A seguito del gravame interposto dal F., dal lavoratore e dall’Associazione sportiva, la quale aveva svolto anche appello incidentale, la Corte d’appello di Catania, riuniti i giudizi, decise la causa all’udienza dell’1/4/04, dichiarando l’inammissibilità dell’impugnazione proposta dall’Associazione e rigettando quella del lavoratore, mentre accolse l’appello principale formulato dal F. e quello incidentale della stessa Associazione, riformando la sentenza gravata e rigettando la domanda del lavoratore.

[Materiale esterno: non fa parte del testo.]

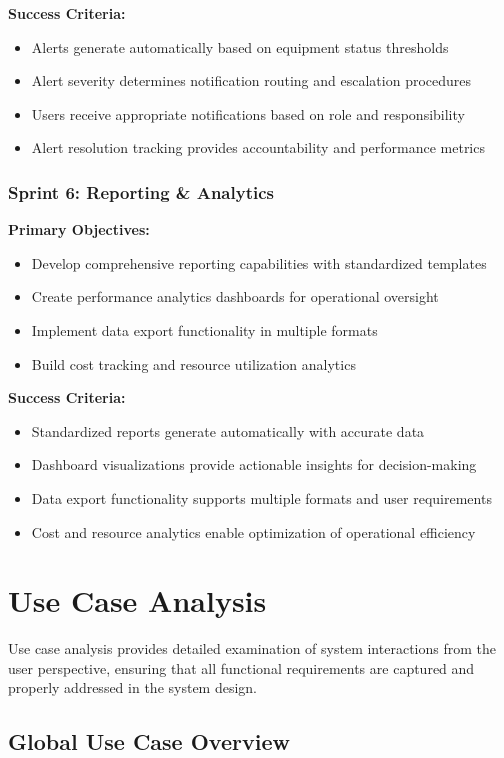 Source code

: \textbf{Success Criteria:}
\begin{itemize}
\item Alerts generate automatically based on equipment status thresholds
\item Alert severity determines notification routing and escalation procedures
\item Users receive appropriate notifications based on role and responsibility
\item Alert resolution tracking provides accountability and performance metrics
\end{itemize}

\subsubsection{Sprint 6: Reporting \& Analytics}
\textbf{Primary Objectives:}
\begin{itemize}
\item Develop comprehensive reporting capabilities with standardized templates
\item Create performance analytics dashboards for operational oversight
\item Implement data export functionality in multiple formats
\item Build cost tracking and resource utilization analytics
\end{itemize}

\textbf{Success Criteria:}
\begin{itemize}
\item Standardized reports generate automatically with accurate data
\item Dashboard visualizations provide actionable insights for decision-making
\item Data export functionality supports multiple formats and user requirements
\item Cost and resource analytics enable optimization of operational efficiency
\end{itemize}

\section{Use Case Analysis}

Use case analysis provides detailed examination of system interactions from the user perspective, ensuring that all functional requirements are captured and properly addressed in the system design.

\subsection{Global Use Case Overview}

Seguì il ricorso in Cassazione del P., al quale gli intimati reagirono con ricorso incidentale condizionato; la suprema Corte, con sentenza n. 10433 dell’8/5/07, cassò la sentenza impugnata, senza rinvio nei confronti dell’Associazione sportiva, mentre dispose il rinvio in relazione al rapporto che riguardava F.U., designando per lo svolgimento del giudizio rescissorio la Corte d’appello di Caltanisetta.

Riassunto il procedimento ad opera del P. ed instauratosi il contraddittorio nei confronti della predetta Associazione e degli eredi del F. di cui in epigrafe, la Corte d’appello di Caltanisetta, con sentenza del 25/2 – 11/3/09, in parziale accoglimento dell’appello del P. dichiarò il diritto di quest’ultimo a vedersi corrisposto il risarcimento del danno nella misura pari ad otto mensilità dell’ultima retribuzione globale di fatto, con condanna dell’associazione al pagamento della relativa differenza, mentre rigettò per il resto l’impugnazione del lavoratore, oltre che quella del F. e dei suoi eredi legittimi, confermando le restanti statuizioni della decisione gravata. Per la cassazione della sentenza propone ricorso il P., il quale affida l’impugnazione a tre motivi di censura.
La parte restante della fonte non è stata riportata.